Frente a la concreción de las trincheras, en el último medio siglo las guerras han adquirido un rostro líquido, ubicuo e imprevisible. Si nos ponemos puntillosos, el origen del terrorismo se remontaría a la resistencia de los españoles y los rusos contra Napoleón -puro XIX-, pero ha sido en estos últimos cincuenta años cuando, sin la delimitación del combate entre ejércitos regulares, ha adoptado su naturaleza actual. Como artilugio cruel de la propaganda, el terrorismo aspira a algún tipo de legitimidad, por medio de la vieja retórica de la pureza y del maniqueísmo: las naciones minoritarias frente a los Estados opresores, las clases obreras frente a la patronal, las colonias frente a los imperios. Fue en la década de los sesenta y los setenta, en plena Guerra Fría, cuando se produjo una renovada eclosión de tales movimientos, seguramente financiados por la URSS, que percibía el potencial del terrorismo como herramienta de desestabilización. La lucha de clases se entreveraba con la emancipación de los pueblos, la izquierda con el nacionalismo identitario de origen romántico y conservador: Brigadas rojas y Baader-Meinhof, ETA y Hamás. La lógica asesina del terrorista requiere de una identificación moral que vaya más allá de la propia vida. Cuando uno está dispuesto a inmolarse porque hay verdades más importantes que uno mismo, entonces la vida de los demás -sobre todo si son el enemigo- tampoco vale más que esa presunta verdad. El relato épico se sirve en forma de martirio y de asesinato. Los palestinos utilizaban a niños para atentar contra los israelíes. Bin Laden lanzó dos aviones repletos de inocentes contra las torres gemelas. El nacionalismo radical vasco convirtió en gudaris a los asesinos, mientras imponía el silencio a las víctimas. La idea clave es que incluso el terror exige algún tipo de legitimidad ideológica para resultar operativo. Por eso a menudo oímos que se debe dialogar con los terroristas, aunque no, por ejemplo, con las mafias. La posesión de «la verdad» -una verdad arcaica, agresiva, mendaz- actúa como un combustible del mal, que persistirá mientras funcione esa determinada narrativa. No en vano, el final del terrorismo en Europa coincidió tanto con su descrédito ideológico y social como con el colapso del bloque soviético.

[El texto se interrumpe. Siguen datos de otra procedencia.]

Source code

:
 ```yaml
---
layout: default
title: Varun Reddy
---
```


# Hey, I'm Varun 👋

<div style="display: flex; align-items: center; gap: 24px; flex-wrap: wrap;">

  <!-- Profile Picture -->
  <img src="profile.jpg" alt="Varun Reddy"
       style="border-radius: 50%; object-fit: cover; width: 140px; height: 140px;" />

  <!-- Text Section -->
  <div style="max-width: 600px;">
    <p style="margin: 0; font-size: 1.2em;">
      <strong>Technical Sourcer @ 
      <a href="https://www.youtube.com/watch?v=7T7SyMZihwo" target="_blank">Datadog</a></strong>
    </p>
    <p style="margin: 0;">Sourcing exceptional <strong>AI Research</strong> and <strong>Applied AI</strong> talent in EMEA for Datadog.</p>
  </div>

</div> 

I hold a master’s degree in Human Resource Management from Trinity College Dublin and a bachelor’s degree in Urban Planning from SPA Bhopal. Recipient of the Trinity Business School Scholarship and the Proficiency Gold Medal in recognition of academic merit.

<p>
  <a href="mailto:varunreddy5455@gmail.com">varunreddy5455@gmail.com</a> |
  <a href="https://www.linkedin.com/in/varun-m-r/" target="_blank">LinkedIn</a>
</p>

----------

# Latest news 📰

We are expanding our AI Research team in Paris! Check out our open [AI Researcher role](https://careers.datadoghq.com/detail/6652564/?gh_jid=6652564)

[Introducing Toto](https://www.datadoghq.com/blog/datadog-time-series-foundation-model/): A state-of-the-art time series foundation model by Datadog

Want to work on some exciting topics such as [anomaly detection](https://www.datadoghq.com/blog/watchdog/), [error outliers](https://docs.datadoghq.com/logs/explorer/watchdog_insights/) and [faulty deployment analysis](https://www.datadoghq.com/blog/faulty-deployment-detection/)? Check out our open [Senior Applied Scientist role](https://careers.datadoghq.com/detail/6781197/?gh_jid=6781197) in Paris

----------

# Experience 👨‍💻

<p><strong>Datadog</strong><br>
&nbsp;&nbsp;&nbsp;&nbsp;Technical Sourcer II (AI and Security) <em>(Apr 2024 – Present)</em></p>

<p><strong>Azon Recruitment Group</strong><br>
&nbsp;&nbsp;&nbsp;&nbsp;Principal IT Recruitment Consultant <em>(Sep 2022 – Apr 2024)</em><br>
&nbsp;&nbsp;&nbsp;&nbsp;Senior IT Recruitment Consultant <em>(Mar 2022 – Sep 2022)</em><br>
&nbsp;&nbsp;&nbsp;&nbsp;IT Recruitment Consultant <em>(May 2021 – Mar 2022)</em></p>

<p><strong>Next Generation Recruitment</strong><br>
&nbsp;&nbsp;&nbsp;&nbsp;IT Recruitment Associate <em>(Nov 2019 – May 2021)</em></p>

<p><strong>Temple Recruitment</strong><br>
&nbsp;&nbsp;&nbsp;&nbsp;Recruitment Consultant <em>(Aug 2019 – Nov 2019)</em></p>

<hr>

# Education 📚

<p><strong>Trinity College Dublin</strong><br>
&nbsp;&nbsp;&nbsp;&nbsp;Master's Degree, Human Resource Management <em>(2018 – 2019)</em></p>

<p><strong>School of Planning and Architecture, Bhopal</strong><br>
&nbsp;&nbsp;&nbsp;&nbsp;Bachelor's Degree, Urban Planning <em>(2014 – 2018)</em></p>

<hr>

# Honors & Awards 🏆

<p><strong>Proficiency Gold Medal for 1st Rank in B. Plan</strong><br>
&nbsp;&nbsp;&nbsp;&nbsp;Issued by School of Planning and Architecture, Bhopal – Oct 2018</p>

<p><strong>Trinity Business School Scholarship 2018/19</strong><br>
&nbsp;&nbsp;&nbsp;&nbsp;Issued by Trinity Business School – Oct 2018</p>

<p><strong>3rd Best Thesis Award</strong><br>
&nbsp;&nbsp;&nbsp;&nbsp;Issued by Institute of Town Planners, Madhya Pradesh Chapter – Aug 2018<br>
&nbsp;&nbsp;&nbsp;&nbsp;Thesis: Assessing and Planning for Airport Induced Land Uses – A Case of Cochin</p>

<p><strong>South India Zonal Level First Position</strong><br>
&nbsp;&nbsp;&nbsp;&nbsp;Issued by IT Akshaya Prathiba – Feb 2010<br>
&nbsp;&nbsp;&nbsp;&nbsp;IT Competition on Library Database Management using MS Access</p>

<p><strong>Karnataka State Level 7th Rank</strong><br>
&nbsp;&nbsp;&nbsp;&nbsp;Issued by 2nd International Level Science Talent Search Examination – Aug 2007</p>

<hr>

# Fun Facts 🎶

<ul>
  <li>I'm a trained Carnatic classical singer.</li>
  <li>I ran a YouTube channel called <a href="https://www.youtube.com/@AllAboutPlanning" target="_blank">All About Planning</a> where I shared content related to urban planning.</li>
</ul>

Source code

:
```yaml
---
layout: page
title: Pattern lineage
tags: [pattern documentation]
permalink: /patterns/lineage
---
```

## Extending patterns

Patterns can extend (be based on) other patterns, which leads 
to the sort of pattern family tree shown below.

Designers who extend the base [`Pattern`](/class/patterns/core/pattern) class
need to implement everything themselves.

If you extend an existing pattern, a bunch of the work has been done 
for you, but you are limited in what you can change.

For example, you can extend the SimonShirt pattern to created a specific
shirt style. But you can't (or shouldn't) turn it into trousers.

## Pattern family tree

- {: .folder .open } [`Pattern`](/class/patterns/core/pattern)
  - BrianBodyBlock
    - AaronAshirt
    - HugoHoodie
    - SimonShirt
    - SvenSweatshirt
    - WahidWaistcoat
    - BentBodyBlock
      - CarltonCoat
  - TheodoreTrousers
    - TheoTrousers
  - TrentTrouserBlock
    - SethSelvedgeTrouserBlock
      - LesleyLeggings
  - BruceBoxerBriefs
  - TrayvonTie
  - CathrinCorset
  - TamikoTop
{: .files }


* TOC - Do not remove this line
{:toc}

De esta dinámica cabe hacer una lectura adaptada a nuestros días. Si, como profetizó Huntington, nos adentramos en un conflicto de civilizaciones, el islamismo ha decidido tomar la iniciativa. En clave política, el inicio del siglo XXI tuvo lugar en Nueva York el 11 de septiembre de 2001 con la iconografía de los aviones suicidas. La capital del mundo fue doblegada, pero no se trataba sólo de eso sino también de lanzar un mensaje hacia el interior del orbe musulmán. Nada se aleja mucho de la vieja doctrina del maoísmo que reclamaba las bondades de las catástrofes. Por un lado, Occidente que se revuelve inquieto tras la sucesión de atentados, dejando tras de sí algún que otro brote de xenofobia, más social que política; por el otro, se anuncia una inestabilidad creciente en los países árabes, cuyas fuerzas de seguridad parecen incapaces de mantener el orden: Siria o Irak, donde los cristianos orientales son masacrados; las pugnas entre chiíes y suníes, con el petróleo y la religión de fondo; el doble atentado, esta semana en Túnez, que dinamita durante un largo periodo de tiempo el potencial turístico y económico de la región. El terrorismo logra así victimizar a los musulmanes en Europa y debilitar a sus propios Estados. Uno de los grandes temores del futuro pasa por considerar la posibilidad de que algunos países africanos u orientales caigan en manos de grupos terroristas, como en cierto modo sucedió ya en Afganistán con los talibanes. El sueño del califato.

En la Historia nada es lineal, ni mucho menos estable. Europa envejece a marchas forzadas, con una frontera inmensa que defender. El caos económico en el sur del Mediterráneo augura masivos movimientos migratorios en el futuro. El terrorismo líquido, sin centro aparente, ni núcleo sólido, recuerda a las cien cabezas de la figura de Hidra. Al final, una vez más, la cuestión del relato resulta crucial. Quiero decir que Occidente puede y tiene la obligación de mantener a raya el fanatismo islámico, pero que es dentro de las sociedades musulmanas donde se debe levantar la voz con claridad en contra del extremismo.